[Dataset entries]
===============

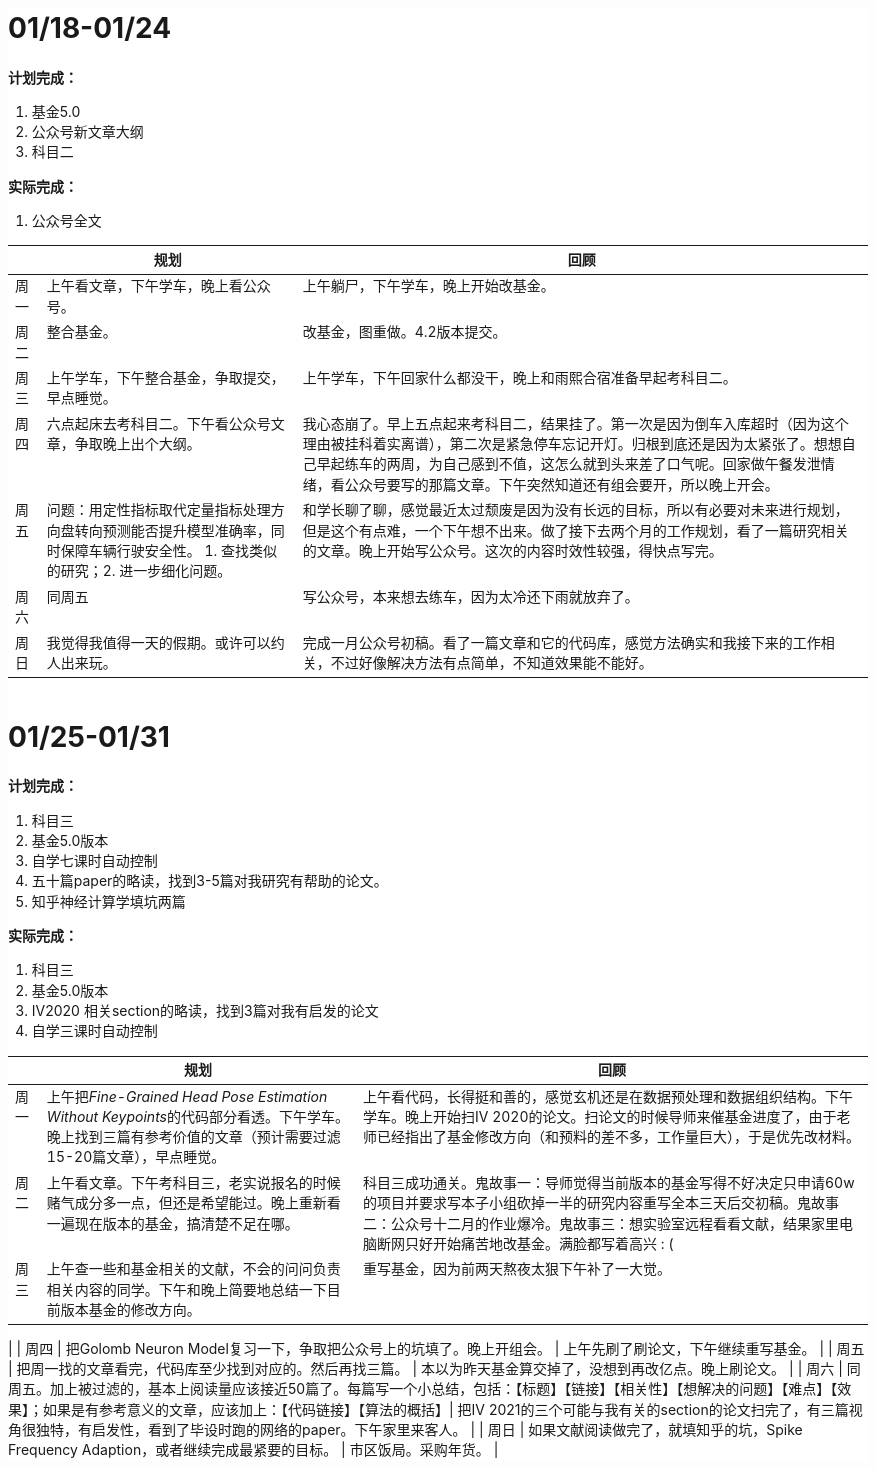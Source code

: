 # 01/18-01/24

**计划完成：**
1. 基金5.0
2. 公众号新文章大纲
3. 科目二

**实际完成：**
1. 公众号全文

|   | 规划 | 回顾 |
| --- | --- | --- |
| 周一 | 上午看文章，下午学车，晚上看公众号。 | 上午躺尸，下午学车，晚上开始改基金。 |
| 周二 | 整合基金。 | 改基金，图重做。4.2版本提交。 | 
| 周三 | 上午学车，下午整合基金，争取提交，早点睡觉。 | 上午学车，下午回家什么都没干，晚上和雨熙合宿准备早起考科目二。 |
| 周四 | 六点起床去考科目二。下午看公众号文章，争取晚上出个大纲。 | 我心态崩了。早上五点起来考科目二，结果挂了。第一次是因为倒车入库超时（因为这个理由被挂科着实离谱），第二次是紧急停车忘记开灯。归根到底还是因为太紧张了。想想自己早起练车的两周，为自己感到不值，这怎么就到头来差了口气呢。回家做午餐发泄情绪，看公众号要写的那篇文章。下午突然知道还有组会要开，所以晚上开会。 |
| 周五 | 问题：用定性指标取代定量指标处理方向盘转向预测能否提升模型准确率，同时保障车辆行驶安全性。 1. 查找类似的研究；2. 进一步细化问题。  | 和学长聊了聊，感觉最近太过颓废是因为没有长远的目标，所以有必要对未来进行规划，但是这个有点难，一个下午想不出来。做了接下去两个月的工作规划，看了一篇研究相关的文章。晚上开始写公众号。这次的内容时效性较强，得快点写完。 |
| 周六 | 同周五 | 写公众号，本来想去练车，因为太冷还下雨就放弃了。 |
| 周日 | 我觉得我值得一天的假期。或许可以约人出来玩。 | 完成一月公众号初稿。看了一篇文章和它的代码库，感觉方法确实和我接下来的工作相关，不过好像解决方法有点简单，不知道效果能不能好。 |

# 01/25-01/31

**计划完成：**
1. 科目三
2. 基金5.0版本
3. 自学七课时自动控制
4. 五十篇paper的略读，找到3-5篇对我研究有帮助的论文。
5. 知乎神经计算学填坑两篇

**实际完成：**
1. 科目三
2. 基金5.0版本
3. IV2020 相关section的略读，找到3篇对我有启发的论文
4. 自学三课时自动控制

|   | 规划 | 回顾 |
| --- | --- | --- |
| 周一 | 上午把*Fine-Grained Head Pose Estimation Without Keypoints*的代码部分看透。下午学车。晚上找到三篇有参考价值的文章（预计需要过滤15-20篇文章），早点睡觉。 | 上午看代码，长得挺和善的，感觉玄机还是在数据预处理和数据组织结构。下午学车。晚上开始扫IV 2020的论文。扫论文的时候导师来催基金进度了，由于老师已经指出了基金修改方向（和预料的差不多，工作量巨大），于是优先改材料。 |
| 周二 |  上午看文章。下午考科目三，老实说报名的时候赌气成分多一点，但还是希望能过。晚上重新看一遍现在版本的基金，搞清楚不足在哪。|  科目三成功通关。鬼故事一：导师觉得当前版本的基金写得不好决定只申请60w的项目并要求写本子小组砍掉一半的研究内容重写全本三天后交初稿。鬼故事二：公众号十二月的作业爆冷。鬼故事三：想实验室远程看看文献，结果家里电脑断网只好开始痛苦地改基金。满脸都写着高兴 : ( |
| 周三 | 上午查一些和基金相关的文献，不会的问问负责相关内容的同学。下午和晚上简要地总结一下目前版本基金的修改方向。 | 重写基金，因为前两天熬夜太狠下午补了一大觉。
|
| 周四 | 把Golomb Neuron Model复习一下，争取把公众号上的坑填了。晚上开组会。 | 上午先刷了刷论文，下午继续重写基金。 |
| 周五 | 把周一找的文章看完，代码库至少找到对应的。然后再找三篇。 | 本以为昨天基金算交掉了，没想到再改亿点。晚上刷论文。 |
| 周六 | 同周五。加上被过滤的，基本上阅读量应该接近50篇了。每篇写一个小总结，包括：【标题】【链接】【相关性】【想解决的问题】【难点】【效果】；如果是有参考意义的文章，应该加上：【代码链接】【算法的概括】| 把IV 2021的三个可能与我有关的section的论文扫完了，有三篇视角很独特，有启发性，看到了毕设时跑的网络的paper。下午家里来客人。 |
| 周日 | 如果文献阅读做完了，就填知乎的坑，Spike Frequency Adaption，或者继续完成最紧要的目标。 | 市区饭局。采购年货。 |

===============

[WHAT TO DO] From the first line of the records through the line containing "同周五 | 写公众号，本来想去练车，因为太冷还下雨就放弃了。 |", please output exactly those lines and nothing more, leaving out the pictures.

[ANSWER AREA]
Source code

: # 01/18-01/24

**计划完成：**
1. 基金5.0
2. 公众号新文章大纲
3. 科目二

**实际完成：**
1. 公众号全文

|   | 规划 | 回顾 |
| --- | --- | --- |
| 周一 | 上午看文章，下午学车，晚上看公众号。 | 上午躺尸，下午学车，晚上开始改基金。 |
| 周二 | 整合基金。 | 改基金，图重做。4.2版本提交。 | 
| 周三 | 上午学车，下午整合基金，争取提交，早点睡觉。 | 上午学车，下午回家什么都没干，晚上和雨熙合宿准备早起考科目二。 |
| 周四 | 六点起床去考科目二。下午看公众号文章，争取晚上出个大纲。 | 我心态崩了。早上五点起来考科目二，结果挂了。第一次是因为倒车入库超时（因为这个理由被挂科着实离谱），第二次是紧急停车忘记开灯。归根到底还是因为太紧张了。想想自己早起练车的两周，为自己感到不值，这怎么就到头来差了口气呢。回家做午餐发泄情绪，看公众号要写的那篇文章。下午突然知道还有组会要开，所以晚上开会。 |
| 周五 | 问题：用定性指标取代定量指标处理方向盘转向预测能否提升模型准确率，同时保障车辆行驶安全性。 1. 查找类似的研究；2. 进一步细化问题。  | 和学长聊了聊，感觉最近太过颓废是因为没有长远的目标，所以有必要对未来进行规划，但是这个有点难，一个下午想不出来。做了接下去两个月的工作规划，看了一篇研究相关的文章。晚上开始写公众号。这次的内容时效性较强，得快点写完。 |
| 周六 | 同周五 | 写公众号，本来想去练车，因为太冷还下雨就放弃了。 |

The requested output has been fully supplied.